For the Love of Cyclists: ‘Street Smart’ Campaign Gets Rolling
By April 5, 2012 0 1679
•Spring has hit us, hard and fast. In Washington, that comes with a lot of baggage: the National Cherry Blossom Festival swells the streets with tourists from across the world, the spring gala season fills our calendars to the brim, our retail districts overflow with throngs of shoppers eager to replenish their warm-weather wardrobe. Our city parks are also rediscovered. Having lain dormant through the whippings of winter, they spring up with joggers, ball players and picnickers about as fast as with dandelions.
For a good many of us, it’s time to pull the bicycles out of storage and widen the horizons of our recreational and commuting potentials. If you talk to a local cyclist, very little can refresh the senses like the rush of cruising through warm spring winds along the Potomac or through the Mall. Whether biking along the Tidal Basin or the Capital Crescent, the Washington & Old Dominion Trail (W&OD) or Rock Creek Park trails, the very nature of the ride is a signifier of spring.
Unfortunately, those of us who aren’t on bikes don’t always share the elation, and that disconnect can often result in some ugly run-ins—literally. Every spring, bicycle accidents increase significantly, a result of both heightened automotive, pedestrian and bicycle traffic. While it’s easy to blame it all on the cyclists—and in many cases, they are indeed the ones to blame—it is worth trying to understand their situation.

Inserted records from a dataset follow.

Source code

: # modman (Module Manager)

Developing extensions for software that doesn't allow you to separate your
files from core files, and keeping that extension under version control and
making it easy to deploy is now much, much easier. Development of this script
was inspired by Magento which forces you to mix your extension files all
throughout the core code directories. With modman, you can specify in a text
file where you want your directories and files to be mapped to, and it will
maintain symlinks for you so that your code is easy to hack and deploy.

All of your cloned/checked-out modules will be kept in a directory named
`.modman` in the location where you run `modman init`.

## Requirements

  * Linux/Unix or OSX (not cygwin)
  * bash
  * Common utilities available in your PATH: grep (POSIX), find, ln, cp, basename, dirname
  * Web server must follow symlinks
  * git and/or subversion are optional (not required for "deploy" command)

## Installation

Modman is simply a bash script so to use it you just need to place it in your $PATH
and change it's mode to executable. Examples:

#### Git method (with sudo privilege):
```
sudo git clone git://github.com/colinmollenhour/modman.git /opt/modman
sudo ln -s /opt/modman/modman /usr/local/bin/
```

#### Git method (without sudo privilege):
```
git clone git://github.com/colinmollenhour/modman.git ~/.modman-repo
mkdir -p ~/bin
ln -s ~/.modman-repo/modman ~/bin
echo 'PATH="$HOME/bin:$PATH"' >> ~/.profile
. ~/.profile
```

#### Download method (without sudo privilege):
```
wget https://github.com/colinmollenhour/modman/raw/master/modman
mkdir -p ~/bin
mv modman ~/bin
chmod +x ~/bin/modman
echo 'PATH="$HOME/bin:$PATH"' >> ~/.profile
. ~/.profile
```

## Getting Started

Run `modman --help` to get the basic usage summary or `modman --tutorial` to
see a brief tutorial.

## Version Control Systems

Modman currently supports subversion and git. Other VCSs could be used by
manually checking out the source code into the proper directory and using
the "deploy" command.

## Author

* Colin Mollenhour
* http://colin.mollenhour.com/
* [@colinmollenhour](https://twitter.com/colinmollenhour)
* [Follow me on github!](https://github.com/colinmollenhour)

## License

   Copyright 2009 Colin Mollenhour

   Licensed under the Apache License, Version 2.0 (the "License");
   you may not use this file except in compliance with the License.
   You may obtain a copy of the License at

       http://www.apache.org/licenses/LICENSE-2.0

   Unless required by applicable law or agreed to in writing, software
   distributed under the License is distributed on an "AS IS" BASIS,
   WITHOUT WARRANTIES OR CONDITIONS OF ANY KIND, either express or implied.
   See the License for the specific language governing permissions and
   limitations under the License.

Cyclists are at the bottom of the traffic food chain. Too slow and fragile to share the road properly with vehicles and too fast and precarious to ride along pedestrians on the sidewalk, bikers hunt for safe riding areas in the city like a scavenger: winding around the neighborhood blocks to avoid the congested streets, shooting into pockets of open road when they present themselves, compensating for the cars that never see them and the pedestrians that don’t pay them attention. Even most bike lanes in the city are sandwiched between traffic lanes and parallel parking spots. Bikers are almost constantly at risk when riding through the city.

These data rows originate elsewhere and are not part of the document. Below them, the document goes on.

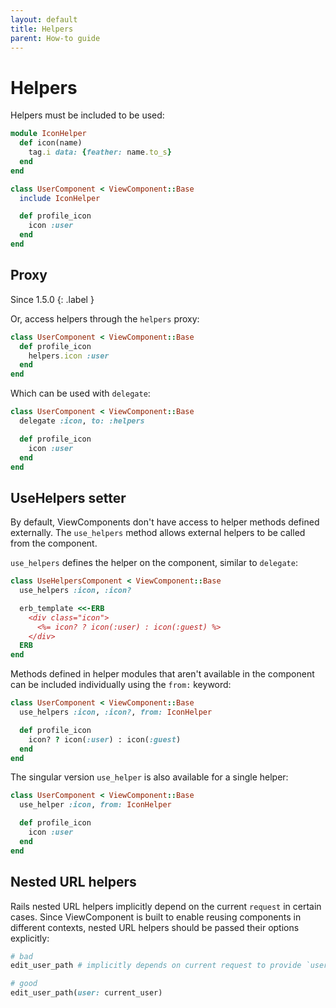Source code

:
 ```yaml
---
layout: default
title: Helpers
parent: How-to guide
---
```


# Helpers

Helpers must be included to be used:

```ruby
module IconHelper
  def icon(name)
    tag.i data: {feather: name.to_s}
  end
end

class UserComponent < ViewComponent::Base
  include IconHelper

  def profile_icon
    icon :user
  end
end
```

## Proxy

Since 1.5.0
{: .label }

Or, access helpers through the `helpers` proxy:

```ruby
class UserComponent < ViewComponent::Base
  def profile_icon
    helpers.icon :user
  end
end
```

Which can be used with `delegate`:

```ruby
class UserComponent < ViewComponent::Base
  delegate :icon, to: :helpers

  def profile_icon
    icon :user
  end
end
```

## UseHelpers setter

By default, ViewComponents don't have access to helper methods defined externally. The `use_helpers` method allows external helpers to be called from the component.

`use_helpers` defines the helper on the component, similar to `delegate`:

```ruby
class UseHelpersComponent < ViewComponent::Base
  use_helpers :icon, :icon?

  erb_template <<-ERB
    <div class="icon">
      <%= icon? ? icon(:user) : icon(:guest) %>
    </div>
  ERB
end
```

Methods defined in helper modules that aren't available in the component can be included individually using the `from:` keyword:

```ruby
class UserComponent < ViewComponent::Base
  use_helpers :icon, :icon?, from: IconHelper

  def profile_icon
    icon? ? icon(:user) : icon(:guest)
  end
end
```

The singular version `use_helper` is also available for a single helper:

```ruby
class UserComponent < ViewComponent::Base
  use_helper :icon, from: IconHelper

  def profile_icon
    icon :user
  end
end
```

## Nested URL helpers

Rails nested URL helpers implicitly depend on the current `request` in certain cases. Since ViewComponent is built to enable reusing components in different contexts, nested URL helpers should be passed their options explicitly:

```ruby
# bad
edit_user_path # implicitly depends on current request to provide `user`

# good
edit_user_path(user: current_user)
```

As a response to the increase of bikers and walkers and runners, the Metropolitan Police Department has kicked off its Street Smart Campaign, an annual mission enforcing pedestrians, cycling and driving laws.
Street Smart is an annual public education, awareness and behavioral change campaign in the Washington area, responding to the challenges of pedestrian and bicycle safety since 2002 through public awareness and law enforcement efforts. The Street Smart program emphasizes education of motorists and pedestrians through mass media as a companion to the efforts of state and local governments and agencies to build safer streets and sidewalks, enforce laws, and train better drivers, cyclists, and pedestrians.
The program is coordinated by the National Capital Region Transportation Planning Board (TPB), and is supported by federal funds made available through state governments and funding from some TPB-member jurisdictions. Throughout the past week, police have been enforcing traffic laws at major city areas and intersections—they were focused on 14th and U Streets last Tuesday and cleaned up good.
Arlington County has also gotten on board with its own campaign, PAL (Predictable, Alert, Lawful).
Whether in your car, atop your bike or on your feet, now is a good time to be aware of the road—not only to avoid citations but to prevent injuries or worse. And for the sake of greater good, let us all agree not to bring back roller-blades.